[Opening Supplied records section]

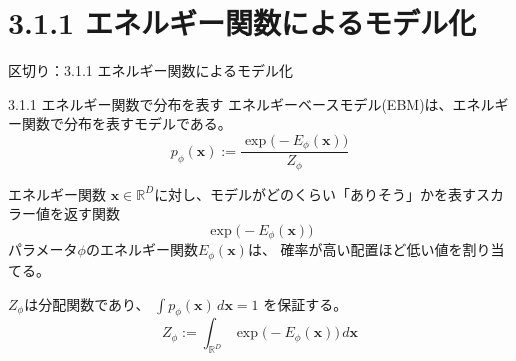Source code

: \section{3.1.1 エネルギー関数によるモデル化}
\asmain
\begin{frame}{区切り：3.1.1 エネルギー関数によるモデル化}
    \tableofcontents[currentsection]
\end{frame}
\asmain
\begin{frame}{3.1.1 エネルギー関数で分布を表す}
    エネルギーベースモデル(EBM)は、エネルギー関数で分布を表すモデルである。
    \[
    p_\phi(\bm{x}):=
    \frac{\exp\!\bigl(-E_\phi(\bm{x})\bigr)}{Z_\phi}
\]
    \begin{block}{エネルギー関数}
        $\bm{x}\in\mathbb{R}^{D}$に対し、モデルがどのくらい「ありそう」かを表すスカラー値を返す関数\\
        \[
\exp\!\bigl(-E_\phi(\bm{x})\bigr)
\]
        パラメータ$\phi$のエネルギー関数$E_\phi(\bm{x})$は、
    確率が高い配置ほど低い値を割り当てる。
    \end{block}
    $Z_\phi$は分配関数であり、
    $\displaystyle\int p_\phi(\bm{x})\,d\bm{x}=1$
    を保証する。
    \[
        Z_\phi
        :=
        \int_{\mathbb{R}^{D}}
        \exp\!\bigl(-E_\phi(\bm{x})\bigr)
        \,d\bm{x}
\]


\end{frame}
\assuppl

[Closing Supplied records section]

**Task goal**
Write the listing out in full, exactly; no images.

**Exercise solution**
Source code

: \section{3.1.1 エネルギー関数によるモデル化}
\asmain
\begin{frame}{区切り：3.1.1 エネルギー関数によるモデル化}
    \tableofcontents[currentsection]
\end{frame}
\asmain
\begin{frame}{3.1.1 エネルギー関数で分布を表す}
    エネルギーベースモデル(EBM)は、エネルギー関数で分布を表すモデルである。
    \[
    p_\phi(\bm{x}):=
    \frac{\exp\!\bigl(-E_\phi(\bm{x})\bigr)}{Z_\phi}
\]
    \begin{block}{エネルギー関数}
        $\bm{x}\in\mathbb{R}^{D}$に対し、モデルがどのくらい「ありそう」かを表すスカラー値を返す関数\\
        \[
\exp\!\bigl(-E_\phi(\bm{x})\bigr)
\]
        パラメータ$\phi$のエネルギー関数$E_\phi(\bm{x})$は、
    確率が高い配置ほど低い値を割り当てる。
    \end{block}
    $Z_\phi$は分配関数であり、
    $\displaystyle\int p_\phi(\bm{x})\,d\bm{x}=1$
    を保証する。
    \[
        Z_\phi
        :=
        \int_{\mathbb{R}^{D}}
        \exp\!\bigl(-E_\phi(\bm{x})\bigr)
        \,d\bm{x}
\]


\end{frame}
\assuppl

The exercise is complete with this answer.